As I had indicated was possible in the AFR on 7 September, and many other commentators--notably Alan Mitchell, David Bassanese, Peter Martin, David Uren, and Terry McCrann--all similarly stated during the month, the RBA was more likely than not to cut in October. While not agreeing with this decision, I reiterated the probability in the AFR on Monday. Other commentators, like McCrann, argued it was an "almost certain" outcome. These were very confident calls from folks who have been head-faked by the RBA in the past. As some less fickle economists noted, there was nothing data-wise to change forecasters' views between September and October. In fact, much of the data, including the GDP, jobless and house price numbers, were pretty solid (to argue they are otherwise you have to be selective in your interpretation and ignore the headline GDP, jobless, and house price outcomes). The shift in some market forecasts that did occur was  precipitated, I very strongly suspect, by the loud consensus in the fourth estate.  You can quibble about ABS data, but they have been telling a similar story. The RBA made this explicit today, for the avoidance of any disputes: "growth has been running close to trend." As has been the case for the last one and a half years, according to the latest version of the National Accounts. So the RBA cut today, and in May and June, and in November and December, on the basis of its forecasts of future growth, unemployment, inflation, and the output gap. There will be a lot of ex post facto rationalisation about how the RBA is right to cut. But this noise cannot conceal the fact the RBA is cutting on the basis of its forecasts. So here are some very recent remarks Glenn Stevens has made on forecasting, and the importance of "now-casting", which I have emphasised in recent commentary (for a friend who I know will read this, you can trace the now-casting lineage from Stevens to here):

Glenn Stevens (August 2012): As I said earlier, forecasting is an extremely imprecise art. There is not a great deal of science in it. It has ever been thus...Some of the difficulty is—and I probably will not get this comprehensively complete off the top of my head—the future is inherently difficult to predict anyway. The recent past has actually been difficult to predict—that is, the data that we have for what has been happening. Inevitably, even the best data is measured with a margin of error. It gets revised, and so the jumping-off point into the future that you think you have today actually you find is a little bit somewhere else subsequently. That would be true to say partly why the very near-term growth forecasts are a bit higher. That would be right, I think Chris, that the recent history got revised up a bit from what we had been told earlier. That is a difficulty. We know that the future will have shocks. A shock by definition is an unforecasted event. We spend time thinking about what they might be, but there will always be things that come along that you could not predict and, even if you could predict they might occur, not when. It is often hard to have a good sense of how they work...So those things—acute uncertainty: the forecasters always want to say there is more than the usual degree of additional uncertainty; that is sort of a forecasting cliche. But it probably is true at times like this. That is what I would say. Chris, do you want to add anything? 

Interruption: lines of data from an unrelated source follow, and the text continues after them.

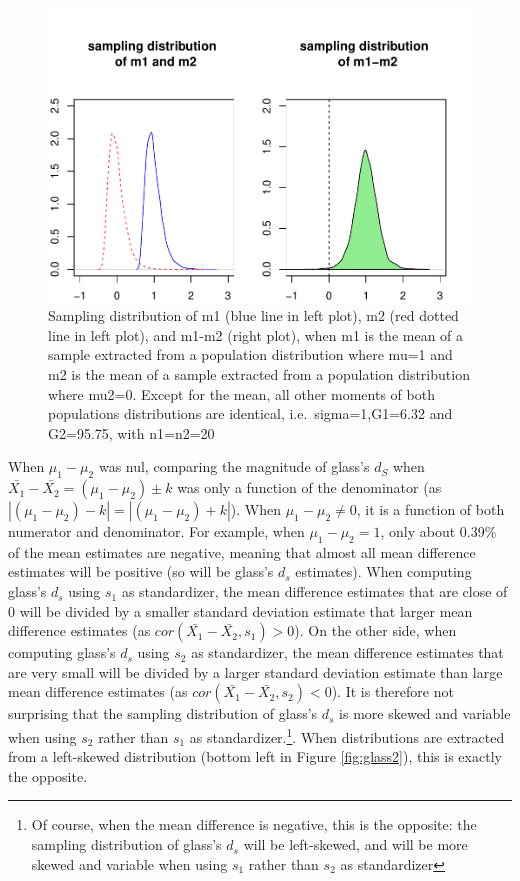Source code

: \documentclass[
  man,floatsintext]{apa6}
\begin{document}
\begin{figure}
\centering
\includegraphics{Mathematical-study-of-Glass-s-d_files/figure-latex/sampldist4-1.pdf}
\caption{\label{fig:sampldist4}Sampling distribution of m1 (blue line in left plot), m2 (red dotted line in left plot), and m1-m2 (right plot), when m1 is the mean of a sample extracted from a population distribution where mu=1 and m2 is the mean of a sample extracted from a population distribution where mu2=0. Except for the mean, all other moments of both populations distributions are identical, i.e.~sigma=1,G1=6.32 and G2=95.75, with n1=n2=20}
\end{figure}

When \(\mu_1-\mu_2\) was nul, comparing the magnitude of glass's \(d_S\) when \(\bar{X_1}-\bar{X_2} = (\mu_1-\mu_2) \pm k\) was only a function of the denominator (as \(|(\mu_1-\mu_2)-k|=|(\mu_1-\mu_2)+k|\)). When \(\mu_1-\mu_2 \neq 0\), it is a function of both numerator and denominator. For example, when \(\mu_1-\mu_2=1\), only about 0.39\% of the mean estimates are negative, meaning that almost all mean difference estimates will be positive (so will be glass's \(d_s\) estimates). When computing glass's \(d_s\) using \(s_1\) as standardizer, the mean difference estimates that are close of 0 will be divided by a smaller standard deviation estimate that larger mean difference estimates (as \(cor(\bar{X_1}-\bar{X_2},s_1)>0\)). On the other side, when computing glass's \(d_s\) using \(s_2\) as standardizer, the mean difference estimates that are very small will be divided by a larger standard deviation estimate than large mean difference estimates (as \(cor(\bar{X_1}-\bar{X_2},s_2)<0\)). It is therefore not surprising that the sampling distribution of glass's \(d_s\) is more skewed and variable when using \(s_2\) rather than \(s_1\) as standardizer.\footnote{Of course, when the mean difference is negative, this is the opposite: the sampling distribution of glass's $d_s$ will be left-skewed, and will be more skewed and variable when using $s_1$ rather than $s_2$ as standardizer}. When distributions are extracted from a left-skewed distribution (bottom left in Figure \ref{fig:glass2}), this is exactly the opposite.
\end{document}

Dr Christopher Kent (August 2012): I would agree with you there. The shocks that are before us—we cannot ever know what they are. A critical part, though—and of late—has been knowing where we are coming from. The point is that it is just very hard to pin down the state of the economy in real time; it takes time for data to come through and be processed accurately and compiled together...

Glenn Stevens (November 2011): Experience over the inflation targeting era (since 1993) suggests that the probability of the CPI outcome being within half a percentage point of the central forecast [eg, between 2-3%] is roughly two in five at either a one year or a two year horizon.